Eu tenho muito medo desses roncos.
Thor, por favor, pare.
Essa brincadeira não tem a mínima graça.
E esse sonoplasta escroto que não cessa de sacudir essas folhas gigantes de alumínio
E o céu que não pára de cair.
Perdeu a graça. Ça suffit. Chega.
Amém. Pronto. Agora acabem com isso logo.
* * *
E, aos outros deuses, chega de conspirações.

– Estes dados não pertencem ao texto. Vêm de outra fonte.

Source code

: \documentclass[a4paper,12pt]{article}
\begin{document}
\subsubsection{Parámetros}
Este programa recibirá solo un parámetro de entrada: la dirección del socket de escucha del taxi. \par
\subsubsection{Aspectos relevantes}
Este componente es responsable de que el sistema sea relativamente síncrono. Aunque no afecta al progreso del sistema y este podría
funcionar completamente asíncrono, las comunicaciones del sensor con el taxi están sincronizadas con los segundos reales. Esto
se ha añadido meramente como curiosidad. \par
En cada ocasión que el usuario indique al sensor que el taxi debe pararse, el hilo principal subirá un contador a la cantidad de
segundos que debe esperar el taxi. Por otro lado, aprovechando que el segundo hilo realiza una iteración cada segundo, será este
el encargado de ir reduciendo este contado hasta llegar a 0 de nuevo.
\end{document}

Estou farejando mais uma.
Alô-ô, roteirista..
O argumento me parece ótimo, mas esse plotpoint acabou de virar a história de cabeça pra baixo mais uma vez. Muito provavelmente é uma falha no roteiro, um diálogo mal escrito ou algo do gênero. Segundo Syd Field, o homem-referência para roteiros-padrão, enxutos e básicos - aquele que o bom roteirista aprende a copiar para depois fazer totalmente diferente, porque é necessário conhecer os padrões para romper com eles -, são necessários apenas 6 plotpoints durante a história para manter a atenção do espectador - e o que era um filme do David Lynch virou um episódio de Barrados No Baile, que provavelmente vai se desdobrar na cabecice de um Antonioni.
Tudo por causa de um diálogo de filme de suspense de segunda linha seguido de outro de filminho da Penny Marshall.
John Hughes, que é bom, nada.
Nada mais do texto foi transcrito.